I’d had it with Peep Show. Seasons 4 and 5 were dead to me: repetitive rehashes of seasons 1-3, more of the same drudgery about the two loser flatmates, Mark and Jeremy – that diptych of berks who fail, fail again, and fail worse, professionally, romantically and socially, all accompanied by a drone of self-depreciating monologues. Season 6? I’d rather watch Friends, I thought.

But how wrong I was. Not only does Armstrong and Bain’s latest incarnation mark an end to the laughter drought of the previous two series, but it’s a densely-written return to the germane social commentary of the first three seasons that cut apart the web 2.0 generation. And for reasons of space I’ll refine this sweeping assertion to just one word: wank-bullets.

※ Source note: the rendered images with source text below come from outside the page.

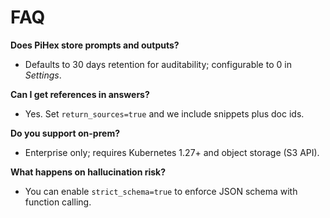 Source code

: # FAQ

**Does PiHex store prompts and outputs?**  
- Defaults to 30 days retention for auditability; configurable to 0 in *Settings*.

**Can I get references in answers?**  
- Yes. Set `return_sources=true` and we include snippets plus doc ids.

**Do you support on-prem?**  
- Enterprise only; requires Kubernetes 1.27+ and object storage (S3 API).

**What happens on hallucination risk?**  
- You can enable `strict_schema=true` to enforce JSON schema with function calling.
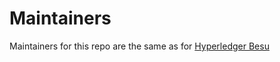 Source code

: # Maintainers

Maintainers for this repo are the same as
for [Hyperledger Besu](https://github.com/hyperledger/besu/blob/master/MAINTAINERS.md)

I’m talking about wank-bullets.

Because, when, like me, Jez – you know, the taller of the two – saves the reputation of a couple of friends by taking what he ingeniously terms a ‘wank-bullet’ for their web-based transgressions, he sums up our sordid, superficial generation in a word. He’s summarising with one, hilarious epithet the generation that delivered the internet; that coined the phrase “I’m on the train”; that wrote essays on their laptops; that reduced the RSVP to ‘Yes/No/Maybe’; the generation that condensed friendship into covering for a friend’s frustrated jizzing. “Jez,” I mouth at my MacBook Pro, “you Noughties hero.” And he’s even got a little mime-gesture to go with it: a vigorous masturbatory hand-motion followed by a pistol-fist pointed at his temple, Russian-roulette-style. Television gold.

Narrative-wise, nothing is that new: Mark’s having a baby with his ex-wife, Sophie, true, but he’s still a romantic failure; Jez is once more having an ill-fated affair with an exotic but attached woman; and they both lose their jobs, several times. But the chuckles are back. Take the scene of the series: Super Hans – surely the least paternal crack addict on the box – reveals he’s been the proud father of twins for several years. Twins? “Yeah, the twins. The fucking twins.” And how old are they, Super Hans? “Dunno. About seven. What’s ‘fünf’ in English?”

Genius. Dump this on my hard-drive any day.